Daj mu do zrozumienia, że wszyscy myślimy o ogromnej liczbie rzeczy dziennie, ze względu na naszą wyobraźnię, którą wnosimy w standardzie, a to, co uważamy, jest prawdą w bardzo niewielkim procencie. Więc pozwól swojej wyobraźni szaleć i nie bój się, to może być nawet zabawne!.
Kiedy odczuwamy strach lub udrękę, nasz oddech staje się krótki i szybki. To powoduje, że nasze pulsacje zapalają się, a sygnał niebezpieczeństwa dociera do mózgu. Poświęć co najmniej 20 minut dziennie na ćwiczenie oddychania przeponowego.
Udaj się w spokojne miejsce i połóż się wygodnie na plecach. Stań się świadomy swojego oddechu, wdychaj przez nos i skup się na przechowywaniu go w żołądku poprzez wzdęcia. Przytrzymaj przez 5-6 sekund i wydychaj przez usta.
Jedna sztuczka polega na umieszczeniu przedmiotu nad pępkiem i próbie jego podniesienia i opuszczenia, w ten sposób ćwiczy się przeponę. Zwykle powoduje to nadmierne napięcie, dlatego polecam je rozluźnić udając się do fizjoterapeuty, zobaczysz, że zauważysz różnicę.
Powszechnie stosowaną techniką jest progresywna relaksacja Jacobsona. Jest to metoda psychofizjologiczna, polegająca na celowym i systematycznym napinaniu i rozluźnianiu grup mięśniowych, aby osiągnąć dwa podstawowe cele:
Zasadniczo ten rodzaj relaksacji polega na nauce napinania, a następnie rozluźniania kolejno różnych grup mięśni w całym ciele, jednocześnie uważnie i rygorystycznie kierując uwagę na odczucia związane z napięciem i rozluźnieniem. W ten sposób stajemy się świadomi odczuć nadmiernego napięcia i różnicy między nimi a odczuciami relaksacji.
Aby to zrobić, usiądź tak wygodnie, jak to możliwe, trzymaj głowę prosto na ramionach, a plecy powinny dotykać oparcia krzesła. Rozłóż nogi, nie krzyżując ich i oprzyj stopy całkowicie na podłodze. Połóż dłonie na udach, a następnie skup się na uświadomieniu sobie oddechu.

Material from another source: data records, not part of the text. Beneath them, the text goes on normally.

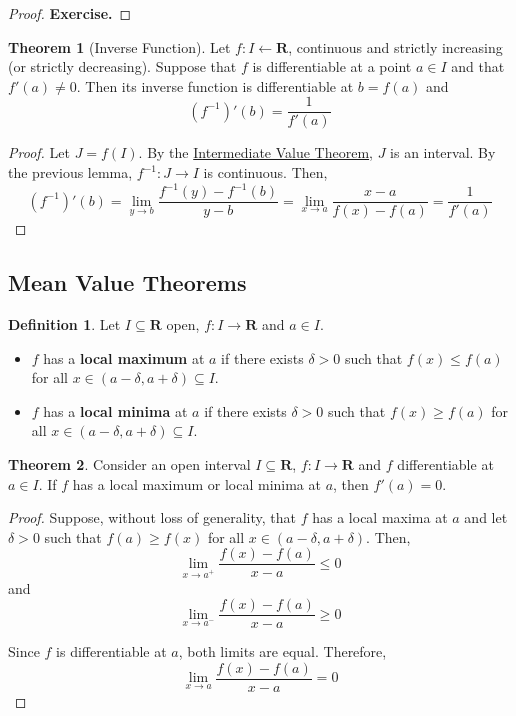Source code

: \documentclass[tikz,12pt,a4paper]{article}
\theoremstyle{definition}
\newtheorem{theorem}{Theorem}[section]
\newtheorem{definition}{Definition}[section]
\begin{document}
\begin{proof}
	\textbf{Exercise.}
\end{proof}

\begin{theorem}[Inverse Function]
	Let $f : I \longleftarrow \textbf{R}$, continuous and strictly increasing (or strictly decreasing). Suppose that $f$ is differentiable at a point $a \in I$ and that $f'(a) \neq 0$. Then its inverse function is differentiable at $b = f(a)$ and
	\[
		(f^{-1})'(b) = \frac{1}{f'(a)}
	\]
\end{theorem}

\begin{proof}
	Let $J = f(I)$. By the \hyperref[thm:IVT]{Intermediate Value Theorem}, $J$ is an interval. By the previous lemma, $f^{-1} : J \longrightarrow I$ is continuous. Then,
	\[
		(f^{-1})'(b) = \lim_{y \to b} \frac{f^{-1}(y) - f^{-1}(b)}{y-b} = \lim_{x \to a} \frac{x - a}{f(x) - f(a)} = \frac{1}{f'(a)}
	\]
\end{proof}

\subsection{Mean Value Theorems}

\begin{definition}
	Let $I \subseteq \textbf{R}$ open, $f : I \longrightarrow \textbf{R}$ and $a \in I$.
	\begin{itemize}
		\item $f$ has a \textbf{local maximum} at $a$ if there exists $\delta > 0$ such that $f(x) \leq f(a)$ for all $x \in (a-\delta, a+\delta) \subseteq I$.
		\item $f$ has a \textbf{local minima} at $a$ if there exists $\delta > 0$ such that $f(x) \geq f(a)$ for all $x \in (a-\delta, a+\delta) \subseteq I$.
	\end{itemize}
\end{definition}

\begin{theorem}
	Consider an open interval $I \subseteq \textbf{R}$, $f : I \longrightarrow \textbf{R}$ and $f$ differentiable at $a \in I$. If $f$ has a local maximum or local minima at $a$, then $f'(a) = 0$.
\end{theorem}

\begin{proof}
	Suppose, without loss of generality, that $f$ has a local maxima at $a$ and let $\delta > 0$ such that $f(a) \geq f(x)$ for all $x \in (a-\delta, a+\delta)$. Then,
	\[
		\lim_{x \to a^{+}} \frac{f(x) - f(a)}{x-a} \leq 0
	\]
	and
	\[
		\lim_{x \to a^{-}} \frac{f(x) - f(a)}{x-a} \geq 0
	\]
	
	Since $f$ is differentiable at $a$, both limits are equal. Therefore,
	\[
		\lim_{x \to a} \frac{f(x) - f(a)}{x-a} = 0
	\]
\end{proof}
\end{document}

Zacznij od naprężenia czoła przez kilka sekund i skup się na odczuwaniu napięcia, potem puszczamy i czujemy różnicę. Następnie zamykamy pięść dłoni i zaciskamy ją siłą, trzymamy kilka sekund a następnie otwieramy pięść i poczujemy różnicę.

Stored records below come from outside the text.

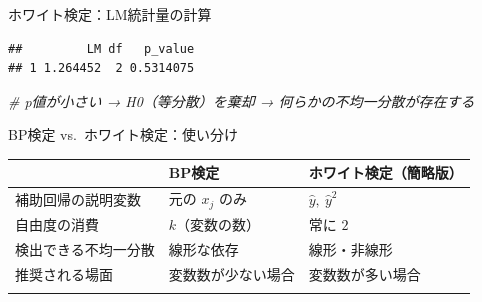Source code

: \documentclass[
  ignorenonframetext,
]{beamer}
\newenvironment{Shaded}{\begin{snugshade}}{\end{snugshade}}
\newcommand{\AttributeTok}[1]{\textcolor[rgb]{0.13,0.29,0.53}{#1}}
\newcommand{\CommentTok}[1]{\textcolor[rgb]{0.56,0.35,0.01}{\textit{#1}}}
\newcommand{\DecValTok}[1]{\textcolor[rgb]{0.00,0.00,0.81}{#1}}
\newcommand{\FunctionTok}[1]{\textcolor[rgb]{0.13,0.29,0.53}{\textbf{#1}}}
\newcommand{\NormalTok}[1]{#1}
\newcommand{\OtherTok}[1]{\textcolor[rgb]{0.56,0.35,0.01}{#1}}
\newcommand{\SpecialCharTok}[1]{\textcolor[rgb]{0.81,0.36,0.00}{\textbf{#1}}}
\begin{document}
\begin{frame}[fragile]{ホワイト検定：LM統計量の計算}
\label{ux30dbux30efux30a4ux30c8ux691cux5b9almux7d71ux8a08ux91cfux306eux8a08ux7b97}
\footnotesize

\begin{Shaded}
\end{Shaded}

\begin{verbatim}
##         LM df   p_value
## 1 1.264452  2 0.5314075
\end{verbatim}

\begin{Shaded}
\begin{Highlighting}[]
\CommentTok{\# p値が小さい → H0（等分散）を棄却 → 何らかの不均一分散が存在する}
\end{Highlighting}
\end{Shaded}

\normalsize
\end{frame}

\begin{frame}{BP検定 vs.~ホワイト検定：使い分け}
\label{bpux691cux5b9a-vs.-ux30dbux30efux30a4ux30c8ux691cux5b9aux4f7fux3044ux5206ux3051}
\begin{longtable}[]{@{}lll@{}}
\toprule\noalign{}
& BP検定 & ホワイト検定（簡略版） \\
\midrule\noalign{}
\endhead
補助回帰の説明変数 & 元の \(x_j\) のみ & \(\hat{y},\ \hat{y}^2\) \\
自由度の消費 & \(k\)（変数の数） & 常に \(2\) \\
検出できる不均一分散 & 線形な依存 & 線形・非線形 \\
推奨される場面 & 変数数が少ない場合 & 変数数が多い場合 \\
\bottomrule\noalign{}
\end{longtable}
\end{frame}
\end{document}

Tak więc ze wszystkimi grupami mięśni. Możesz znaleźć film na youtube, w którym wyjaśnię go bardziej szczegółowo i wykorzystam jego zalety.

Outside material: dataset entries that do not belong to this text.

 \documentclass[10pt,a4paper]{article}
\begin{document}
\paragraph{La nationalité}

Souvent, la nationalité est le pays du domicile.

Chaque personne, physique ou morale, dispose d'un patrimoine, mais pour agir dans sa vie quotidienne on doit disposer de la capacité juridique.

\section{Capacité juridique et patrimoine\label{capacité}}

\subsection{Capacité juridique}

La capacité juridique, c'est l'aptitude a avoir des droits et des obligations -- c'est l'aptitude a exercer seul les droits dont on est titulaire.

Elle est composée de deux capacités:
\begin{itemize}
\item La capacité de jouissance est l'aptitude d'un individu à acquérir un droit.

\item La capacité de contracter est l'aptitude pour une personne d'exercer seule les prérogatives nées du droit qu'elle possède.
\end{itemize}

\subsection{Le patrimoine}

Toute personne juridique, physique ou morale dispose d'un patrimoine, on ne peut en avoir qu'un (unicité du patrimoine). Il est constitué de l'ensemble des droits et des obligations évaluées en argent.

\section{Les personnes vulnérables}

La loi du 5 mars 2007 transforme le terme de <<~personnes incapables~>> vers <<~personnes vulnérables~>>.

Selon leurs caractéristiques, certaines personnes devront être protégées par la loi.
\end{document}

Ten ostatni krok jest bardzo ważny. Musisz ćwiczyć i czuć swoje ciało, widzieć, że aktywacja, która występuje, jest normalna i nie ma nic wspólnego z objawami lęku. Kiedy ćwiczysz częściej i koncentrujesz się na samej aktywności, Twój niepokój wkrótce ustąpi..
Tutaj możesz przeczytać więcej o korzyściach płynących ze sportu.
Te kroki to te, które widziałem w wielu przypadkach, kiedy konsultowałem tę pracę i że jeśli osoba zobowiązuje się je wykonać i przestanie się zastanawiać, osiągną wyniki.
I czy pracowali dla Ciebie? Jakie masz problemy z lękiem? Interesuje mnie Twoje doświadczenie. Dzięki!